◆ Task description ◆
If a line of the records holds the word "factory", copy it out.

◆ Given data ◆
----

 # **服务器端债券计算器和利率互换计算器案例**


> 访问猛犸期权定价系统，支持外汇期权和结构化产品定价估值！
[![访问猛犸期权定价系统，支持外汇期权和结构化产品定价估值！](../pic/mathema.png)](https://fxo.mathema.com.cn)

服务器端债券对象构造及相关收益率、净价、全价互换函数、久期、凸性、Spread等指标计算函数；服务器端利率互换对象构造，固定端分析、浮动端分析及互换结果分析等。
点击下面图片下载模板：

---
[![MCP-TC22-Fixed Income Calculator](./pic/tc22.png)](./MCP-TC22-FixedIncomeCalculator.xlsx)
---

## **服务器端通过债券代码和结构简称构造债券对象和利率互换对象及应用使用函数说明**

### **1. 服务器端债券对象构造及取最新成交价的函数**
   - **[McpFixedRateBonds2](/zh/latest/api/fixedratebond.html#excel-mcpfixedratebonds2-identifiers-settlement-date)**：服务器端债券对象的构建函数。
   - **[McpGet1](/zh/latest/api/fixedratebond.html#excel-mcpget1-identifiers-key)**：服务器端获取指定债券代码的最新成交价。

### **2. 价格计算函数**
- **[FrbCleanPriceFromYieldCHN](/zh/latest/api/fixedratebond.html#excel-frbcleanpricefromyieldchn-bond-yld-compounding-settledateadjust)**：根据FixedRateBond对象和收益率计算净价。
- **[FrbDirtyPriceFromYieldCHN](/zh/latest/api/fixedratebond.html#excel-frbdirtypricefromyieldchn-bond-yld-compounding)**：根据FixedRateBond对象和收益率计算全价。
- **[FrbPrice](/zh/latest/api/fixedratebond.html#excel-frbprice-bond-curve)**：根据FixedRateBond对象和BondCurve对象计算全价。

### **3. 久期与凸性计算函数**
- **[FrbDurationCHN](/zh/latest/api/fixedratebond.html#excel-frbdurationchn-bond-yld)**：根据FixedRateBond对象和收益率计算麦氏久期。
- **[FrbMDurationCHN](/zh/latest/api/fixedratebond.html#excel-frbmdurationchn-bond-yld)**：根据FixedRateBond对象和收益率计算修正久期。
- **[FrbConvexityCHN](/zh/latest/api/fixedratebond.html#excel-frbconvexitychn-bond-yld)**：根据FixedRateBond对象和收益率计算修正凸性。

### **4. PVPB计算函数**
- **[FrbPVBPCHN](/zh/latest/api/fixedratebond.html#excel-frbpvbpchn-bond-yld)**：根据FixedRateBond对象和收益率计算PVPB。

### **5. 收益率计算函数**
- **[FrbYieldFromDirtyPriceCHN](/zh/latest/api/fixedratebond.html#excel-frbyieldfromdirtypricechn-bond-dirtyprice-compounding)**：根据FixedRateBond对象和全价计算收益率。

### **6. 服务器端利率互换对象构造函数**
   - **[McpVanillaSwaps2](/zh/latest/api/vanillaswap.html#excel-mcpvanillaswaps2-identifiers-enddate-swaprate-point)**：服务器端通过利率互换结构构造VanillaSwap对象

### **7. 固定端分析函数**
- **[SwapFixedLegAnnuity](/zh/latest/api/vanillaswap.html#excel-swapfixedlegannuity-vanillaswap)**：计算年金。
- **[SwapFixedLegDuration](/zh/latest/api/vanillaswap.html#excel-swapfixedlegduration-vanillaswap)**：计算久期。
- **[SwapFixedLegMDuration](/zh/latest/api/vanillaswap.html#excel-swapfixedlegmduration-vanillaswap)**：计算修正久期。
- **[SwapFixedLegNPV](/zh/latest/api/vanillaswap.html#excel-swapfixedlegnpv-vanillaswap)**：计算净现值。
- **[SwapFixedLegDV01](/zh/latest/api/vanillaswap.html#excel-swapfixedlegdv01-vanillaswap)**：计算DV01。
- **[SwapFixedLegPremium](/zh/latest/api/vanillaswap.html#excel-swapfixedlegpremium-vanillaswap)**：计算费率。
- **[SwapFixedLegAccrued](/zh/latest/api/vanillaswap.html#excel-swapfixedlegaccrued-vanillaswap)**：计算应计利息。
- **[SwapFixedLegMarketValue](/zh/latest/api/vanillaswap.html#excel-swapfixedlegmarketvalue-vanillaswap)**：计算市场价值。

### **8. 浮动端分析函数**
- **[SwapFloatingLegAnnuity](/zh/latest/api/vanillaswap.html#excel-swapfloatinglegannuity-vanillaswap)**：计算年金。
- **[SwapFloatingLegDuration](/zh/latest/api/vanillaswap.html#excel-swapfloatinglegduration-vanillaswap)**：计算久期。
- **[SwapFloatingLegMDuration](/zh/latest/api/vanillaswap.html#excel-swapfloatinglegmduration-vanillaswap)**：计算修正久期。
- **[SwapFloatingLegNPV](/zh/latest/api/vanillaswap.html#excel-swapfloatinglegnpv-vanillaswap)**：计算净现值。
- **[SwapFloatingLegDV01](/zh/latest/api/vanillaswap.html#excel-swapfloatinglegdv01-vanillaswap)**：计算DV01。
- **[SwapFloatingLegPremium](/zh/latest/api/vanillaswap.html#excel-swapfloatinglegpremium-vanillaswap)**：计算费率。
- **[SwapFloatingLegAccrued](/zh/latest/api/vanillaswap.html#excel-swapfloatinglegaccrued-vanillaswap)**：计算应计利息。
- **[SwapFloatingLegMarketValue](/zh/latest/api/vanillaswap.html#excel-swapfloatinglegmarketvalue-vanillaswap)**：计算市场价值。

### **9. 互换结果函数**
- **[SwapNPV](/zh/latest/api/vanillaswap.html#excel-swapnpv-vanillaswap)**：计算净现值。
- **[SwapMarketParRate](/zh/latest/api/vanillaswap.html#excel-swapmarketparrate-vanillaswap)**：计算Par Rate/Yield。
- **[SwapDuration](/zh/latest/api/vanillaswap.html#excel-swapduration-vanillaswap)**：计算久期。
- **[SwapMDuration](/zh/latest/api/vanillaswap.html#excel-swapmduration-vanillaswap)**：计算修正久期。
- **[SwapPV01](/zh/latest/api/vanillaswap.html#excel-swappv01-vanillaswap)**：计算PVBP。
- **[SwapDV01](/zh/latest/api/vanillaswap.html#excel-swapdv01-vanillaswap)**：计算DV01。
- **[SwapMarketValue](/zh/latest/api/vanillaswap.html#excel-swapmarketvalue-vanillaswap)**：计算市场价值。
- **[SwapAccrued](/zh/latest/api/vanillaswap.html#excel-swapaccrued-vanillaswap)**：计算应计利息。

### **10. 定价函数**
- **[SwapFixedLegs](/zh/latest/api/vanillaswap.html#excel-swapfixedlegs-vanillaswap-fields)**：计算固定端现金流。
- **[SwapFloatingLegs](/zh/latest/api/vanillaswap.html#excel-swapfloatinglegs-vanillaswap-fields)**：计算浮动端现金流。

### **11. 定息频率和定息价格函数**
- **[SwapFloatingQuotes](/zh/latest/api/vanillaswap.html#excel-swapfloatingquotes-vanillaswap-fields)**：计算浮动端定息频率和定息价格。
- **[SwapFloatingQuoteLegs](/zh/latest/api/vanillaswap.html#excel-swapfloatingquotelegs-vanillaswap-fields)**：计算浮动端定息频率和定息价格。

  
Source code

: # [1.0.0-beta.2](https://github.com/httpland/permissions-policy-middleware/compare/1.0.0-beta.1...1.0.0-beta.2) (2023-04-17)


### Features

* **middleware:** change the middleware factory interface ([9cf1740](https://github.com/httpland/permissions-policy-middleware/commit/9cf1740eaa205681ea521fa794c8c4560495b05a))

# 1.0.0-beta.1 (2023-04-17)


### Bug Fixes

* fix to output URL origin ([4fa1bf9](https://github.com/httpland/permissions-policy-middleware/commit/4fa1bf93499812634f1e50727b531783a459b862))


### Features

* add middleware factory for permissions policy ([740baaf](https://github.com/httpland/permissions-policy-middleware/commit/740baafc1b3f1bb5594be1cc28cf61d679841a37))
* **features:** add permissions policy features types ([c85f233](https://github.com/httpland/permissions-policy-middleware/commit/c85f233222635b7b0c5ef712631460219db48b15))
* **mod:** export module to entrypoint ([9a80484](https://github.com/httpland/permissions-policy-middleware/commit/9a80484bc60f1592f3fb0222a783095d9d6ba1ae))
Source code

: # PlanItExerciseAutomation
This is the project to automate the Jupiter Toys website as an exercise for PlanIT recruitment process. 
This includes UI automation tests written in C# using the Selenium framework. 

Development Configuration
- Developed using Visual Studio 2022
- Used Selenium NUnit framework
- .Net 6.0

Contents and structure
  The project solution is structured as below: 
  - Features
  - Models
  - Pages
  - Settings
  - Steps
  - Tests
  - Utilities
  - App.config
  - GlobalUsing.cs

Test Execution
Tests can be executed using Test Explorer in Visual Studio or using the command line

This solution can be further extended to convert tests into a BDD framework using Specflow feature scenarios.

----

◆ Task solution ◆
* **middleware:** change the middleware factory interface ([9cf1740](https://github.com/httpland/permissions-policy-middleware/commit/9cf1740eaa205681ea521fa794c8c4560495b05a))
* add middleware factory for permissions policy ([740baaf](https://github.com/httpland/permissions-policy-middleware/commit/740baafc1b3f1bb5594be1cc28cf61d679841a37))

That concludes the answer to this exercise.